Principal Security Architect (Director of Security Engineering)

GRAIL is a healthcare company whose mission is to detect cancer early, when it can be cured. GRAIL is focused on alleviating the global burden of cancer by developing pioneering technology to detect and identify multiple deadly cancer types early. The company is using the power of next-generation sequencing, population-scale clinical studies, and state-of-the-art computer science and data science to enhance the scientific understanding of cancer biology, and to develop its multi-cancer early detection blood test. GRAIL is headquartered in Menlo Park, CA with locations in Washington, D.C., North Carolina, and the United Kingdom. GRAIL, LLC is a wholly-owned subsidiary of Illumina, Inc. (NASDAQ:ILMN). For more information, please visit www.grail.com.
As a Principal Security Architect at GRAIL, you will help shape the technical security roadmap. You’ll enjoy working on a broad array of applications, clinical data, innovative technologies, infrastructure-as-a-service, and genomic-related software systems.
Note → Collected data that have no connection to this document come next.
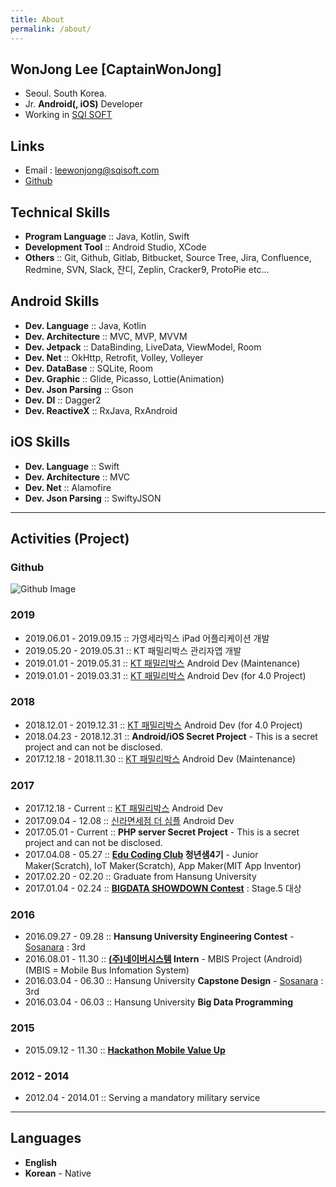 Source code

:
 ```yaml
---
title: About
permalink: /about/
---
```


## WonJong Lee [CaptainWonJong]
- Seoul. South Korea.
- Jr. **Android(, iOS)** Developer
- Working in [SQI SOFT](http://www.sqisoft.com)

## Links
- Email : leewonjong@sqisoft.com
- [Github](https://github.com/CaptainWonJong)

## Technical Skills
- **Program Language** :: Java, Kotlin, Swift
- **Development Tool** :: Android Studio, XCode
- **Others** :: Git, Github, Gitlab, Bitbucket, Source Tree, Jira, Confluence, Redmine, SVN, Slack, 잔디, Zeplin, Cracker9, ProtoPie etc...

## Android Skills  

- **Dev. Language** :: Java, Kotlin  
- **Dev. Architecture** :: MVC, MVP, MVVM  
- **Dev. Jetpack** :: DataBinding, LiveData, ViewModel, Room  
- **Dev. Net** :: OkHttp, Retrofit, Volley, Volleyer  
- **Dev. DataBase** :: SQLite, Room  
- **Dev. Graphic** :: Glide, Picasso, Lottie(Animation)    
- **Dev. Json Parsing** :: Gson  
- **Dev. DI** :: Dagger2  
- **Dev. ReactiveX** :: RxJava, RxAndroid  

## iOS Skills  

- **Dev. Language** :: Swift  
- **Dev. Architecture** :: MVC  
- **Dev. Net** :: Alamofire  
- **Dev. Json Parsing** :: SwiftyJSON  

-------

## Activities (Project)
### Github
![Github Image](https://ghchart.rshah.org/CaptainWonJong)
### 2019
- 2019.06.01 - 2019.09.15 :: 가영세라믹스 iPad 어플리케이션 개발
- 2019.05.20 - 2019.05.31 :: KT 패밀리박스 관리자앱 개발
- 2019.01.01 - 2019.05.31 :: [KT 패밀리박스](https://play.google.com/store/apps/details?id=com.kt.ollehfamilybox) Android Dev (Maintenance)  
- 2019.01.01 - 2019.03.31 :: [KT 패밀리박스](https://play.google.com/store/apps/details?id=com.kt.ollehfamilybox) Android Dev (for 4.0 Project)  

### 2018
- 2018.12.01 - 2019.12.31 :: [KT 패밀리박스](https://play.google.com/store/apps/details?id=com.kt.ollehfamilybox) Android Dev (for 4.0 Project)  
- 2018.04.23 - 2018.12.31 :: **Android/iOS Secret Project** - This is a secret project and can not be disclosed.  
- 2017.12.18 - 2018.11.30 :: [KT 패밀리박스](https://play.google.com/store/apps/details?id=com.kt.ollehfamilybox) Android Dev (Maintenance)  

### 2017
- 2017.12.18 - Current :: [KT 패밀리박스](https://play.google.com/store/apps/details?id=com.kt.ollehfamilybox) Android Dev
- 2017.09.04 - 12.08 :: [신라면세점 더 심플](https://play.google.com/store/apps/details?id=com.shilladfs.silverdfs) Android Dev
- 2017.05.01 - Current :: **PHP server Secret Project** - This is a secret project and can not be disclosed.
- 2017.04.08 - 05.27 :: **[Edu Coding Club](http://codingclubs.org/) 청년샘4기** - Junior Maker(Scratch), IoT Maker(Scratch), App Maker(MIT App Inventor) 
- 2017.02.20 - 02.20 :: Graduate from Hansung University
- 2017.01.04 - 02.24 :: **[BIGDATA SHOWDOWN Contest](https://www.facebook.com/events/1110908069018193/)** : Stage.5 대상

### 2016
- 2016.09.27 - 09.28 :: **Hansung University Engineering Contest** - [Sosanara](https://github.com/sosanara) : 3rd
- 2016.08.01 - 11.30 :: **[(주)네이버시스템](http://www.neighbor21.co.kr/) Intern** - MBIS Project (Android) (MBIS = Mobile Bus Infomation System)
- 2016.03.04 - 06.30 :: Hansung University **Capstone Design** - [Sosanara](https://github.com/sosanara) : 3rd
- 2016.03.04 - 06.03 :: Hansung University **Big Data Programming**

### 2015
- 2015.09.12 - 11.30 :: **[Hackathon Mobile Value Up](https://moibavalueup.modoo.at/)**

### 2012 - 2014
- 2012.04 - 2014.01 :: Serving a mandatory military service

-------

## Languages
- **English**
- **Korean** - Native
We pride ourselves on building effective, efficient, easy-to-use, and scalable clinical-compliant software systems to address GRAIL’s many computational and automation-related challenges.

Responsibilities include:

• Designing and presenting the security architecture and controls for applications across multiple teams and systems.
• Analyzing, developing, and reviewing security aspects of a system architecture
• Participating in the development of the security architecture guiding principles, policies, best practices, and standards.
• Driving the best security practices for use throughout the enterprise
• Define and drive the development of security frameworks, and other technologies for use.
• Developing threat models to identify risks, and prioritize improvements to our architecture.
• Educating peers on applying the latest security technologies when developing new services, systems, and applications.
• Be a technical mentor for other engineers

Your background should include:

• Bachelors or Masters or Ph.D. degree in Computer Science, Engineering, Bioinformatics, Data Science, AI, or a similar technical field.
• At least 15+ years of industry work experience designing, developing and maintaining disparate security architectures.
• Demonstrated effective written and verbal communication skills.
• Demonstrated leadership and self-direction!
• A standout colleague and collaborator!
• At least 4 years implementing services on cloud infrastructure and leading security
• Solid understanding of AWS with experience implementing, reviewing, and strengthening new or existing deployments specifically with technologies like IAM, Config, KMS, Inspector, CloudWatch, GuardDuty, and WAF.
• Experience with Infrastructure-as-Code products like Terraform and CloudFormation.
• Experience with compliance controls from standards like ISO 27001, PCI, SOC2, HiTrust, etc.
• Experience with Open Source tooling and cloud-native tooling to meet security architecture requirements.
• Deep understanding of security principles including encryption, authentication, vulnerabilities, threats, etc.
• Proven understanding of networking protocols
• Security certifications such as AWS Security Specialty
• Experience with threat modeling techniques, SIPOC, Dataflow, and Zero Trust methodology

Bonus points:

• AWS Certification such as the Architect
• Market leader certifications like CISSP, CCSP, GPCS, etc.
• Experience with healthcare and genomics

GRAIL is an Equal Employment Office and Affirmative Action Employer and does not discriminate on the basis of race, color, religion, sex, sexual orientation, gender identity, national origin, protected veteran status, disability or any other legally protected status. We will reasonably accommodate all individuals with disabilities so that they can participate in the job application or interview process, to perform essential job functions, and to receive other benefits and privileges of employment. Please contact us to request accommodation.
Following extensive monitoring, research, consideration of business implications, and advice from internal and external experts, GRAIL has made the decision to require all U.S. employees receive the COVID-19 vaccines as a condition of employment. “Full vaccination” is defined as two weeks after both doses of a two-dose vaccine or two weeks since a single-dose vaccine has been administered. Anyone unable to be vaccinated, either because of a sincerely held religious belief or a medical condition or disability that prevents them from being vaccinated, can request a reasonable accommodation.